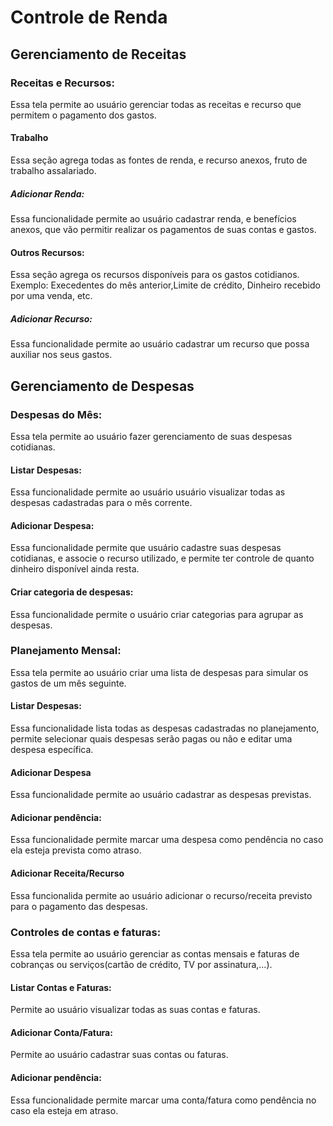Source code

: # Controle de Renda

## Gerenciamento de Receitas

### Receitas e Recursos:
Essa tela permite ao usuário gerenciar todas as receitas e recurso que permitem o pagamento dos gastos.

#### Trabalho
Essa seção agrega todas as fontes de renda, e recurso anexos, fruto de trabalho assalariado.

##### Adicionar Renda:

Essa funcionalidade permite ao usuário cadastrar renda, e benefícios anexos, que vão permitir realizar os pagamentos de suas contas e gastos.

#### Outros Recursos:
Essa seção agrega os recursos disponíveis para os gastos cotidianos. Exemplo: Execedentes do mês anterior,Limite de crédito, Dinheiro recebido por uma venda, etc.

##### Adicionar Recurso:

Essa funcionalidade permite ao usuário cadastrar um recurso que possa auxiliar nos seus gastos.


## Gerenciamento de Despesas

### Despesas do Mês:
Essa tela permite ao usuário fazer gerenciamento de suas despesas cotidianas.
#### Listar Despesas:
Essa funcionalidade permite ao usuário usuário visualizar todas as despesas cadastradas para o mês corrente.

#### Adicionar Despesa:

Essa funcionalidade permite que usuário cadastre suas despesas cotidianas, e associe o recurso utilizado, e permite ter controle de quanto dinheiro disponível ainda resta.

#### Criar categoria de despesas:

Essa funcionalidade permite o usuário criar categorias para agrupar as despesas.

### Planejamento Mensal:

Essa tela permite ao usuário criar uma lista de despesas para simular os gastos de um mês seguinte.

#### Listar Despesas:
Essa funcionalidade lista todas as despesas cadastradas no planejamento, permite selecionar quais despesas serão pagas ou não e editar uma despesa específica.

#### Adicionar Despesa
Essa funcionalidade permite ao usuário cadastrar as despesas previstas.

#### Adicionar pendência:

Essa funcionalidade permite marcar uma despesa como pendência no caso ela esteja prevista como atraso.

#### Adicionar Receita/Recurso

Essa funcionalida permite ao usuário adicionar o recurso/receita previsto para o pagamento das despesas.


### Controles de contas e faturas:

Essa tela permite ao usuário gerenciar as contas mensais e faturas de cobranças ou serviços(cartão de crédito, TV por assinatura,...).

#### Listar Contas e Faturas:

Permite ao usuário visualizar todas as suas contas e faturas.

#### Adicionar Conta/Fatura:
Permite ao usuário cadastrar suas contas ou faturas.

#### Adicionar pendência:

Essa funcionalidade permite marcar uma conta/fatura como pendência no caso ela esteja em atraso.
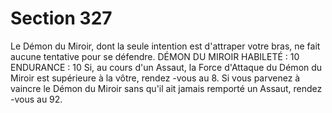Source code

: # Section 327

Le Démon du Miroir, dont la seule intention est d'attraper votre bras, ne fait aucune
tentative pour se défendre.
DÉMON DU MIROIR
HABILETÉ  : 10 ENDURANCE  : 10
Si, au cours d'un Assaut, la Force d'Attaque du Démon du Miroir est supérieure à la vôtre,
rendez -vous au 8. Si vous parvenez à vaincre le Démon du Miroir sans qu'il ait jamais
remporté un Assaut, rendez -vous au 92.
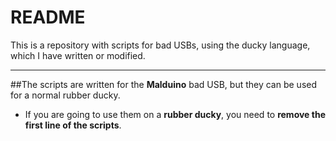 # README
This is a repository with scripts for bad USBs, using the ducky language, which I have written or modified. 
***
##The scripts are written for the **Malduino** bad USB, but they can be used for a normal rubber ducky. 
* If you are going to use them on a **rubber ducky**, you need to **remove the first line of the scripts**. 
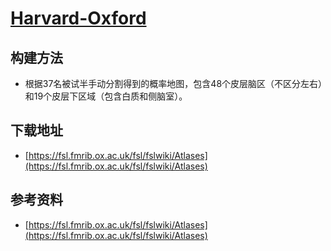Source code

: # [Harvard-Oxford](https://fsl.fmrib.ox.ac.uk/fsl/fslwiki/Atlases)

## 构建方法

* 根据37名被试半手动分割得到的概率地图，包含48个皮层脑区（不区分左右）和19个皮层下区域（包含白质和侧脑室）。

## 下载地址

* [https://fsl.fmrib.ox.ac.uk/fsl/fslwiki/Atlases](https://fsl.fmrib.ox.ac.uk/fsl/fslwiki/Atlases)

## 参考资料

* [https://fsl.fmrib.ox.ac.uk/fsl/fslwiki/Atlases](https://fsl.fmrib.ox.ac.uk/fsl/fslwiki/Atlases)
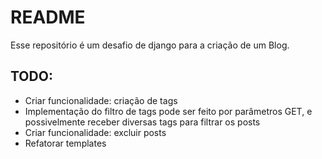 # README
Esse repositório é um desafio de django para a criação de um Blog.

## TODO: 
- Criar funcionalidade: criação de tags
- Implementação do filtro de tags pode ser feito por parâmetros GET, e possivelmente receber diversas tags para filtrar os posts
- Criar funcionalidade: excluir posts
- Refatorar templates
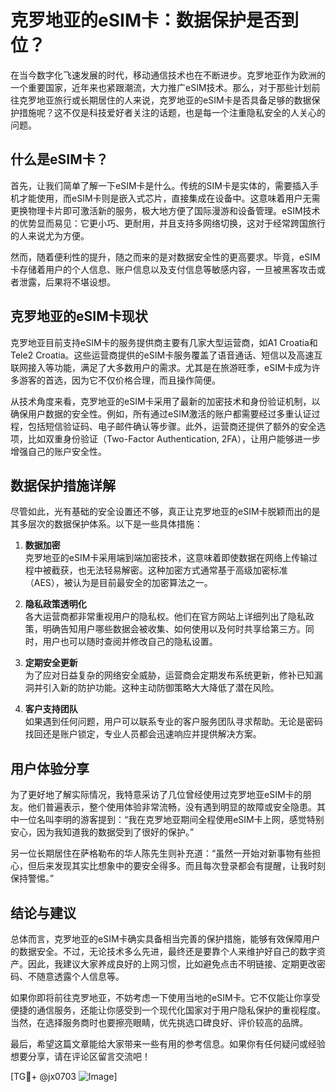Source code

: # 克罗地亚的eSIM卡：数据保护是否到位？

在当今数字化飞速发展的时代，移动通信技术也在不断进步。克罗地亚作为欧洲的一个重要国家，近年来也紧跟潮流，大力推广eSIM技术。那么，对于那些计划前往克罗地亚旅行或长期居住的人来说，克罗地亚的eSIM卡是否具备足够的数据保护措施呢？这不仅是科技爱好者关注的话题，也是每一个注重隐私安全的人关心的问题。

## 什么是eSIM卡？

首先，让我们简单了解一下eSIM卡是什么。传统的SIM卡是实体的，需要插入手机才能使用，而eSIM卡则是嵌入式芯片，直接集成在设备中。这意味着用户无需更换物理卡片即可激活新的服务，极大地方便了国际漫游和设备管理。eSIM技术的优势显而易见：它更小巧、更耐用，并且支持多网络切换，这对于经常跨国旅行的人来说尤为方便。

然而，随着便利性的提升，随之而来的是对数据安全性的更高要求。毕竟，eSIM卡存储着用户的个人信息、账户信息以及支付信息等敏感内容，一旦被黑客攻击或者泄露，后果将不堪设想。

## 克罗地亚的eSIM卡现状

克罗地亚目前支持eSIM卡的服务提供商主要有几家大型运营商，如A1 Croatia和Tele2 Croatia。这些运营商提供的eSIM卡服务覆盖了语音通话、短信以及高速互联网接入等功能，满足了大多数用户的需求。尤其是在旅游旺季，eSIM卡成为许多游客的首选，因为它不仅价格合理，而且操作简便。

从技术角度来看，克罗地亚的eSIM卡采用了最新的加密技术和身份验证机制，以确保用户数据的安全性。例如，所有通过eSIM激活的账户都需要经过多重认证过程，包括短信验证码、电子邮件确认等步骤。此外，运营商还提供了额外的安全选项，比如双重身份验证（Two-Factor Authentication, 2FA），让用户能够进一步增强自己的账户安全性。

## 数据保护措施详解

尽管如此，光有基础的安全设置还不够，真正让克罗地亚的eSIM卡脱颖而出的是其多层次的数据保护体系。以下是一些具体措施：

1. **数据加密**  
   克罗地亚的eSIM卡采用端到端加密技术，这意味着即使数据在网络上传输过程中被截获，也无法轻易解密。这种加密方式通常基于高级加密标准（AES），被认为是目前最安全的加密算法之一。

2. **隐私政策透明化**  
   各大运营商都非常重视用户的隐私权。他们在官方网站上详细列出了隐私政策，明确告知用户哪些数据会被收集、如何使用以及何时共享给第三方。同时，用户也可以随时查阅并修改自己的隐私设置。

3. **定期安全更新**  
   为了应对日益复杂的网络安全威胁，运营商会定期发布系统更新，修补已知漏洞并引入新的防护功能。这种主动防御策略大大降低了潜在风险。

4. **客户支持团队**  
   如果遇到任何问题，用户可以联系专业的客户服务团队寻求帮助。无论是密码找回还是账户锁定，专业人员都会迅速响应并提供解决方案。

## 用户体验分享

为了更好地了解实际情况，我特意采访了几位曾经使用过克罗地亚eSIM卡的朋友。他们普遍表示，整个使用体验非常流畅，没有遇到明显的故障或安全隐患。其中一位名叫李明的游客提到：“我在克罗地亚期间全程使用eSIM卡上网，感觉特别安心，因为我知道我的数据受到了很好的保护。”

另一位长期居住在萨格勒布的华人陈先生则补充道：“虽然一开始对新事物有些担心，但后来发现其实比想象中的要安全得多。而且每次登录都会有提醒，让我时刻保持警惕。”

## 结论与建议

总体而言，克罗地亚的eSIM卡确实具备相当完善的保护措施，能够有效保障用户的数据安全。不过，无论技术多么先进，最终还是要靠个人来维护好自己的数字资产。因此，我建议大家养成良好的上网习惯，比如避免点击不明链接、定期更改密码、不随意透露个人信息等。

如果你即将前往克罗地亚，不妨考虑一下使用当地的eSIM卡。它不仅能让你享受便捷的通信服务，还能让你感受到一个现代化国家对于用户隐私保护的重视程度。当然，在选择服务商时也要擦亮眼睛，优先挑选口碑良好、评价较高的品牌。

最后，希望这篇文章能给大家带来一些有用的参考信息。如果你有任何疑问或经验想要分享，请在评论区留言交流吧！

[TG💪+ @jx0703 ![Image](https://github.com/user-attachments/assets/dbca1d08-cadb-493c-b0ec-ad6f7a83f270)]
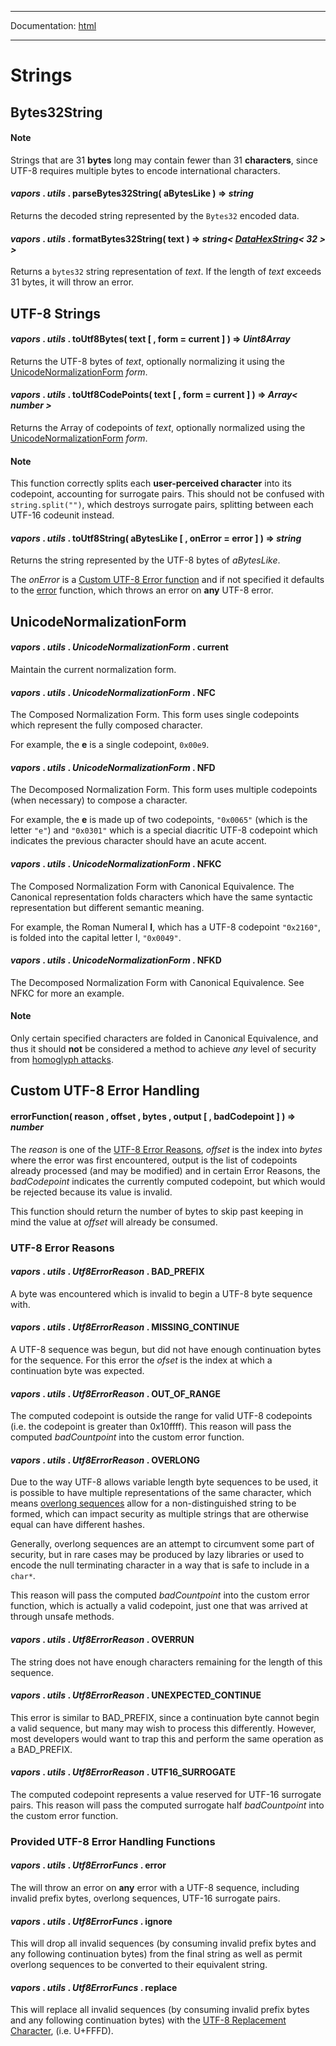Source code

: -----

Documentation: [html](https://docs.vapors.io/)

-----

Strings
=======

Bytes32String
-------------

#### Note

Strings that are 31 **bytes** long may contain fewer than 31 **characters**, since UTF-8 requires multiple bytes to encode international characters.


#### *vapors* . *utils* . **parseBytes32String**( aBytesLike ) => *string*

Returns the decoded string represented by the `Bytes32` encoded data.


#### *vapors* . *utils* . **formatBytes32String**( text ) => *string< [DataHexString](/v5/api/utils/bytes/#DataHexString)< 32 > >*

Returns a `bytes32` string representation of *text*. If the length of *text* exceeds 31 bytes, it will throw an error.


UTF-8 Strings
-------------

#### *vapors* . *utils* . **toUtf8Bytes**( text [ , form = current ] ) => *Uint8Array*

Returns the UTF-8 bytes of *text*, optionally normalizing it using the [UnicodeNormalizationForm](/v5/api/utils/strings/#strings--unicode-normalization-form) *form*.


#### *vapors* . *utils* . **toUtf8CodePoints**( text [ , form = current ] ) => *Array< number >*

Returns the Array of codepoints of *text*, optionally normalized using the [UnicodeNormalizationForm](/v5/api/utils/strings/#strings--unicode-normalization-form) *form*.


#### Note

This function correctly splits each **user-perceived character** into its codepoint, accounting for surrogate pairs. This should not be confused with `string.split("")`, which destroys surrogate pairs, splitting between each UTF-16 codeunit instead.


#### *vapors* . *utils* . **toUtf8String**( aBytesLike [ , onError = error ] ) => *string*

Returns the string represented by the UTF-8 bytes of *aBytesLike*.

The *onError* is a [Custom UTF-8 Error function](/v5/api/utils/strings/#strings--error-handling) and if not specified it defaults to the [error](/v5/api/utils/strings/#strings--Utf8Error) function, which throws an error on **any** UTF-8 error.


UnicodeNormalizationForm
------------------------

#### *vapors* . *utils* . *UnicodeNormalizationForm* . **current**

Maintain the current normalization form.


#### *vapors* . *utils* . *UnicodeNormalizationForm* . **NFC**

The Composed Normalization Form. This form uses single codepoints which represent the fully composed character.

For example, the **e** is a single codepoint, `0x00e9`.


#### *vapors* . *utils* . *UnicodeNormalizationForm* . **NFD**

The Decomposed Normalization Form. This form uses multiple codepoints (when necessary) to compose a character.

For example, the **e** is made up of two codepoints, `"0x0065"` (which is the letter `"e"`) and `"0x0301"` which is a special diacritic UTF-8 codepoint which indicates the previous character should have an acute accent.


#### *vapors* . *utils* . *UnicodeNormalizationForm* . **NFKC**

The Composed Normalization Form with Canonical Equivalence. The Canonical representation folds characters which have the same syntactic representation but different semantic meaning.

For example, the Roman Numeral **I**, which has a UTF-8 codepoint `"0x2160"`, is folded into the capital letter I, `"0x0049"`.


#### *vapors* . *utils* . *UnicodeNormalizationForm* . **NFKD**

The Decomposed Normalization Form with Canonical Equivalence. See NFKC for more an example.


#### Note

Only certain specified characters are folded in Canonical Equivalence, and thus it should **not** be considered a method to achieve *any* level of security from [homoglyph attacks](https://en.wikipedia.org/wiki/IDN_homograph_attack).


Custom UTF-8 Error Handling
---------------------------

#### **errorFunction**( reason , offset , bytes , output [ , badCodepoint ] ) => *number*

The *reason* is one of the [UTF-8 Error Reasons](/v5/api/utils/strings/#strings--error-reasons), *offset* is the index into *bytes* where the error was first encountered, output is the list of codepoints already processed (and may be modified) and in certain Error Reasons, the *badCodepoint* indicates the currently computed codepoint, but which would be rejected because its value is invalid.

This function should return the number of bytes to skip past keeping in mind the value at *offset* will already be consumed.


### UTF-8 Error Reasons

#### *vapors* . *utils* . *Utf8ErrorReason* . **BAD_PREFIX**

A byte was encountered which is invalid to begin a UTF-8 byte sequence with.


#### *vapors* . *utils* . *Utf8ErrorReason* . **MISSING_CONTINUE**

A UTF-8 sequence was begun, but did not have enough continuation bytes for the sequence. For this error the *ofset* is the index at which a continuation byte was expected.


#### *vapors* . *utils* . *Utf8ErrorReason* . **OUT_OF_RANGE**

The computed codepoint is outside the range for valid UTF-8 codepoints (i.e. the codepoint is greater than 0x10ffff). This reason will pass the computed *badCountpoint* into the custom error function.


#### *vapors* . *utils* . *Utf8ErrorReason* . **OVERLONG**

Due to the way UTF-8 allows variable length byte sequences to be used, it is possible to have multiple representations of the same character, which means [overlong sequences](https://en.wikipedia.org/wiki/UTF-8#Overlong_encodings) allow for a non-distinguished string to be formed, which can impact security as multiple strings that are otherwise equal can have different hashes.

Generally, overlong sequences are an attempt to circumvent some part of security, but in rare cases may be produced by lazy libraries or used to encode the null terminating character in a way that is safe to include in a `char*`.

This reason will pass the computed *badCountpoint* into the custom error function, which is actually a valid codepoint, just one that was arrived at through unsafe methods.


#### *vapors* . *utils* . *Utf8ErrorReason* . **OVERRUN**

The string does not have enough characters remaining for the length of this sequence.


#### *vapors* . *utils* . *Utf8ErrorReason* . **UNEXPECTED_CONTINUE**

This error is similar to BAD_PREFIX, since a continuation byte cannot begin a valid sequence, but many may wish to process this differently. However, most developers would want to trap this and perform the same operation as a BAD_PREFIX.


#### *vapors* . *utils* . *Utf8ErrorReason* . **UTF16_SURROGATE**

The computed codepoint represents a value reserved for UTF-16 surrogate pairs. This reason will pass the computed surrogate half *badCountpoint* into the custom error function.


### Provided UTF-8 Error Handling Functions

#### *vapors* . *utils* . *Utf8ErrorFuncs* . **error**

The will throw an error on **any** error with a UTF-8 sequence, including invalid prefix bytes, overlong sequences, UTF-16 surrogate pairs.


#### *vapors* . *utils* . *Utf8ErrorFuncs* . **ignore**

This will drop all invalid sequences (by consuming invalid prefix bytes and any following continuation bytes) from the final string as well as permit overlong sequences to be converted to their equivalent string.


#### *vapors* . *utils* . *Utf8ErrorFuncs* . **replace**

This will replace all invalid sequences (by consuming invalid prefix bytes and any following continuation bytes) with the [UTF-8 Replacement Character](https://en.wikipedia.org/wiki/Specials_%28Unicode_block%29#Replacement_character), (i.e. U+FFFD).


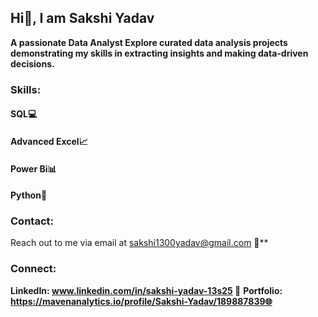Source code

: ## Hi👋, I am Sakshi Yadav


**A passionate Data Analyst
Explore curated data analysis projects demonstrating my skills in extracting insights and making data-driven decisions.**

### Skills:

#### SQL💻
#### Advanced Excel📈
#### Power Bi📊
#### Python🐍

### Contact:
Reach out to me via email at sakshi1300yadav@gmail.com 📧**

### Connect:
**LinkedIn: www.linkedin.com/in/sakshi-yadav-13s25 🔗**
**Portfolio: https://mavenanalytics.io/profile/Sakshi-Yadav/189887839🌐**






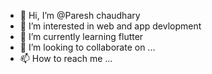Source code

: - 👋 Hi, I’m @Paresh chaudhary
- 👀 I’m interested in web and app devlopment
- 🌱 I’m currently learning  flutter
- 💞️ I’m looking to collaborate on ...
- 📫 How to reach me ...

<!---
Paresh2578/Paresh2578 is a ✨ special ✨ repository because its `README.md` (this file) appears on your GitHub profile.
You can click the Preview link to take a look at your changes.
--->
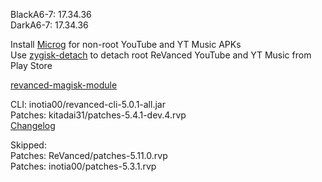 BlackA6-7: 17.34.36  
DarkA6-7: 17.34.36  

Install [Microg](https://github.com/ReVanced/GmsCore/releases) for non-root YouTube and YT Music APKs  
Use [zygisk-detach](https://github.com/j-hc/zygisk-detach) to detach root ReVanced YouTube and YT Music from Play Store  

[revanced-magisk-module](https://github.com/j-hc/revanced-magisk-module)
  
CLI: inotia00/revanced-cli-5.0.1-all.jar  
Patches: kitadai31/patches-5.4.1-dev.4.rvp  
[Changelog](https://github.com/kitadai31/revanced-patches-android6-7/releases/tag/v5.4.1-dev.4)  

Skipped:  
Patches: ReVanced/patches-5.11.0.rvp  
Patches: inotia00/patches-5.3.1.rvp      
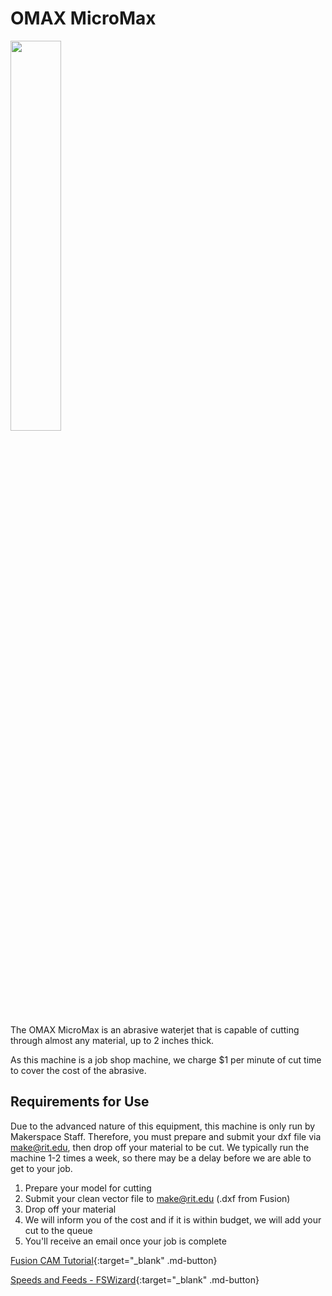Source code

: # OMAX MicroMax

<img src="../assets/omax/micromax.jpg" class="image-float-right" width=40%>

The OMAX MicroMax is an abrasive waterjet that is capable of cutting through almost any material, up to 2 inches thick.

As this machine is a job shop machine, we charge $1 per minute of cut time to cover the cost of the abrasive.

<p class = "clear-float"></p>

## Requirements for Use

Due to the advanced nature of this equipment, this machine is only run by Makerspace Staff. Therefore, you must prepare and submit your dxf file via [make@rit.edu](mailto:make@rit.edu), then drop off your material to be cut. We typically run the machine 1-2 times a week, so there may be a delay before we are able to get to your job.

1. Prepare your model for cutting
2. Submit your clean vector file to [make@rit.edu](mailto:make@rit.edu) (.dxf from Fusion)
3. Drop off your material
4. We will inform you of the cost and if it is within budget, we will add your cut to the queue
5. You'll receive an email once your job is complete

<div class="grid" markdown>

[Fusion CAM Tutorial](https://www.autodesk.com/learn/ondemand/course/cam-lathe){:target="_blank" .md-button}

[Speeds and Feeds - FSWizard](https://app.fswizard.com/){:target="_blank" .md-button}

</div>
──────────────────────────────
▶ **TASK REQUIREMENTS**:
All that should appear in the answer is the lines above from the line with "#### Adicionar Receita/Recurso" through the line with "Si, au cours", retyped exactly, pictures left out.

▶ **WRITTEN ANSWER**:
#### Adicionar Receita/Recurso

Essa funcionalida permite ao usuário adicionar o recurso/receita previsto para o pagamento das despesas.


### Controles de contas e faturas:

Essa tela permite ao usuário gerenciar as contas mensais e faturas de cobranças ou serviços(cartão de crédito, TV por assinatura,...).

#### Listar Contas e Faturas:

Permite ao usuário visualizar todas as suas contas e faturas.

#### Adicionar Conta/Fatura:
Permite ao usuário cadastrar suas contas ou faturas.

#### Adicionar pendência:

Essa funcionalidade permite marcar uma conta/fatura como pendência no caso ela esteja em atraso.
Source code

: # Section 327

Le Démon du Miroir, dont la seule intention est d'attraper votre bras, ne fait aucune
tentative pour se défendre.
DÉMON DU MIROIR
HABILETÉ  : 10 ENDURANCE  : 10
Si, au cours d'un Assaut, la Force d'Attaque du Démon du Miroir est supérieure à la vôtre,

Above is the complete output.